**WORK TASK**
Exactly how many lines of the data below include the string "análogos"? State the number and nothing more.

**Stored entries**

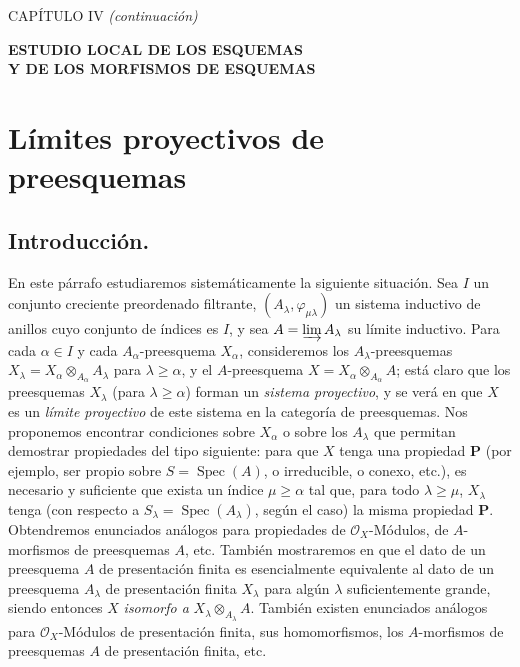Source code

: \clearpage
\thispagestyle{plain}
\label{chapter:IV3-fr}

\begin{center}
{\large CAPÍTULO IV \textit{(continuación)}\par}
\vspace{1.5em}
{\Large\bfseries ESTUDIO LOCAL DE LOS ESQUEMAS\\
Y DE LOS MORFISMOS DE ESQUEMAS\par}
\end{center}

\setcounter{section}{7}
\section{Límites proyectivos de preesquemas}
\label{section:IV.8-fr}

\setcounter{subsection}{0}
\subsection{Introducción.}
\label{subsection:IV.8.1-fr}

\begin{env}[8.1.1]
\label{IV.8.1.1-fr}
En este párrafo estudiaremos sistemáticamente la siguiente situación.
Sea $I$ un conjunto creciente preordenado filtrante, $(A_\lambda,\varphi_{\mu\lambda})$ un sistema inductivo de anillos cuyo conjunto de índices es $I$, y sea $A=\varinjlim A_\lambda$ su límite inductivo.
Para cada $\alpha\in I$ y cada $A_\alpha$-preesquema $X_\alpha$, consideremos los $A_\lambda$-preesquemas $X_\lambda=X_\alpha\otimes_{A_\alpha}A_\lambda$ para $\lambda\geq\alpha$, y el $A$-preesquema $X=X_\alpha\otimes_{A_\alpha}A$; está claro que los preesquemas $X_\lambda$ (para $\lambda\geq\alpha$) forman un \emph{sistema proyectivo}, y se verá en  que $X$ es un \emph{límite proyectivo} de este sistema en la categoría de preesquemas.
Nos proponemos encontrar condiciones sobre $X_\alpha$ o sobre los $A_\lambda$ que permitan demostrar propiedades del tipo siguiente:
para que $X$ tenga una propiedad $\boldsymbol{P}$ (por ejemplo, ser propio sobre $S=\operatorname{Spec}(A)$, o irreducible, o conexo, etc.), es necesario y suficiente que exista un índice $\mu\geq\alpha$ tal que, para todo $\lambda\geq\mu$, $X_\lambda$ tenga (con respecto a $S_\lambda=\operatorname{Spec}(A_\lambda)$, según el caso) la misma propiedad $\boldsymbol{P}$.
Obtendremos enunciados análogos para propiedades de $\mathcal O_X$-Módulos, de $A$-morfismos de preesquemas $A$, etc.
También mostraremos en  que el dato de un preesquema $A$ de presentación finita  es esencialmente equivalente al dato de un preesquema $A_\lambda$ de presentación finita $X_\lambda$ para algún $\lambda$ suficientemente grande, siendo entonces $X$ \emph{isomorfo a} $X_\lambda\otimes_{A_\lambda}A$.
También existen enunciados análogos para $\mathcal O_X$-Módulos de presentación finita, sus homomorfismos, los $A$-morfismos de preesquemas $A$ de presentación finita, etc.
\end{env}

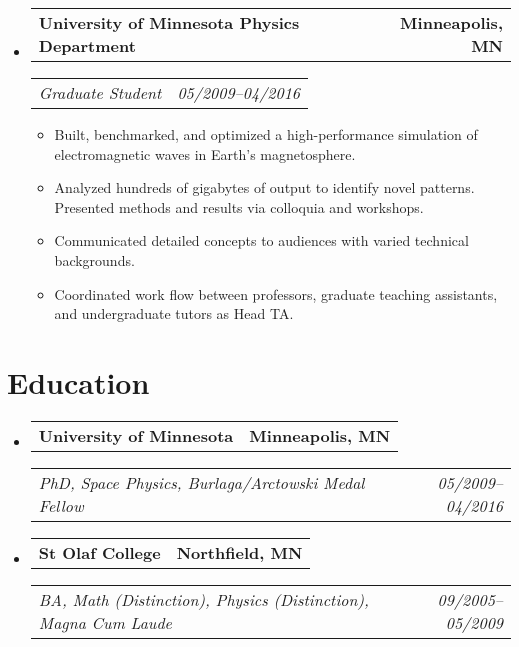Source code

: \documentclass[11pt,letterpaper]{article}
\makeatletter
\newcommand{\headerrow}[2]{
    \begin{tabular*}{\linewidth}{l@{ \extracolsep{\fill} }r} #1 & #2
    \end{tabular*}
}
\newcommand{\YearRange}[2]{#1--#2}
\newcommand{\ResumeSection}[1]{
    \section*{ {\color{MidnightBlue}#1 \sout{\hfill} } }
}
\makeatother
\begin{document}
\begin{itemize}[leftmargin=\parindent]
    \item[]
        \headerrow
            { \textbf{University of Minnesota Physics Department} }
            { \textbf{Minneapolis, MN} }
        \headerrow
            { \emph{Graduate Student} }
            { \emph{ \YearRange{05/2009}{04/2016} } }
        \begin{itemize}
            \item Built, benchmarked, and optimized a high-performance simulation of electromagnetic waves in Earth's magnetosphere.
            \item Analyzed hundreds of gigabytes of output to identify novel patterns. Presented methods and results via colloquia and workshops.
            \item Communicated detailed concepts to audiences with varied technical backgrounds.
            \item Coordinated work flow between professors, graduate teaching assistants, and undergraduate tutors as Head TA.
        \end{itemize}

\end{itemize}


\ResumeSection{Education}

\begin{itemize}[leftmargin=\parindent]
    \parskip=0.1em

    \item[]
        \headerrow
            { \textbf{University of Minnesota} }
            { \textbf{Minneapolis, MN} }
        \headerrow
            { \emph{PhD, Space Physics, Burlaga/Arctowski Medal Fellow} }
            { \emph{ \YearRange{05/2009}{04/2016} } }

    \item[]
        \headerrow
            { \textbf{St Olaf College} }
            { \textbf{Northfield, MN} }
        \headerrow
            { \emph{BA, Math (Distinction), Physics (Distinction),
                 Magna Cum Laude} }
            { \emph{ \YearRange{09/2005}{05/2009} } }

\end{itemize}

\end{document}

**ANSWER BELOW**
2